Filed under: Programming, Web2.0, dconstruct06 — Doug Clinton @ 10:30 pm

Or at least it is what programming is becoming. If anything defines Web2.0 for me then it is the idea of moving the software into the web itself (hey, the network is the computer!) Web 1.0 was about getting users to interact with websites. The websites, by and large, were (and mostly still are, for that matter) islands. The user needed to hop from island to island to do several things, sometimes copying the data by hand to get something done, e.g. taking a post-code from an address on ons site and copying it into the search box on streetmap or similar. If you were lucky, the website designer had done this simple sort of stuff for you.

Now, however, it is becoming possible to use the APIs which a lot of sites, such as Flickr, Technorati, Amazon, Yahoo!, Google and so on, are providing to produce actual applications. Those sites are building core services that others can create richer applications on. The basic stuff is being pushed down the stack just as with any programming language libraries and frameworks. The system is evolving.

This is heralding a fundamental shift in the nature of programming. These APIs will become standardized over time so I won’t be tied to Flickr to hold my photos, or Google for my maps. Standards groups will form to create abstract APIs and these web service provider will either conform to them or wither. This is the network effect in action.

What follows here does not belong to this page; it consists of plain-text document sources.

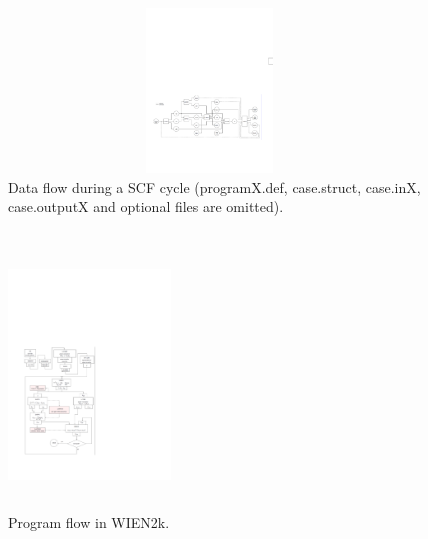 \documentclass[cjk,slidestop,compress,mathserif,blue]{beamer}
\begin{document}
\frame
{
\frametitle{}
\begin{figure}[h!]
\centering
\hspace*{-10pt}
\includegraphics[height=1.72in,width=4.2in,viewport=30 165 550 375,clip]{Figures/WIEN2k_Data_flow.pdf}
\caption{\small \textrm{Data flow during a SCF cycle (programX.def, case.struct, case.inX, case.outputX and optional files are omitted).}}%
\label{WIEN2k_Data_flow}
\end{figure}
}
\frame
{
\frametitle{}
\begin{figure}[h!]
\centering
\vspace*{-20pt}
\includegraphics[height=2.80in,width=1.70in,viewport=60 90 325 500,clip]{Figures/WIEN2k_Program_flow.pdf}
\caption{\small \textrm{Program flow in WIEN2k.}}%
\label{WIEN2k_program_flow}
\end{figure}
}
\end{document}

These APIs are programming language independent. They are mostly specified in XML or JSON and libraries exist for every mainstream language to make calls in those formats. The new applications will be on the web themselves, or be rich, desktop, connected applications. The ‘connected’ app is a powerful idea. Let me use the power of my computer running a proper desktop application talking to a variety of data sources on the web. The iTunes Store is like this. The blog software (ecto) that I’m using to write this does this. It’s nice.

The biggest immediate problem such an application face is what to do when a service that it relies on is unavailable. In theory, any application is like this, but we have become used to the reliability and availability of desktop machines, local databases, etc, that such a failure can be taken as fatal and a small amount of downtime tolerated until the problem is rectified. Web services are not so highly available at the moment. It could be that the service itself is down, or that the network has failed somewhere between us and them. The standardization of APIs might mean that I can fall back to a different mapping service if my main service is down, but what about if I want to get to my photos?

Another reason I like the idea of connected desktop apps is that there is the opportunity to cache data locally so that if I am totally disconnected from the net then I can still work and things will synchronize when I re-connect. (This sounds great, but something I’ve learned over the years is that synchronization is hard to do and few implementations do it well. Maybe there is the opportunity for a web service to do it right and make it easy?) Alternatively, because my ’stuff’ is all on the web as well, if I don’t have access to my desktop or laptop then I can still get to the data and functionality I need via a web browser.

We’re still in the early stages of all of this. The Web2.0 crowd are as small (but growing) band of pioneers and it will be down to us to experiment, innovate and resolve these issues before the whole idea can become as mainstream and embedded as, say, object orientation is now that even languages like Basic support it. It is, as always, an exciting time to be a programmer.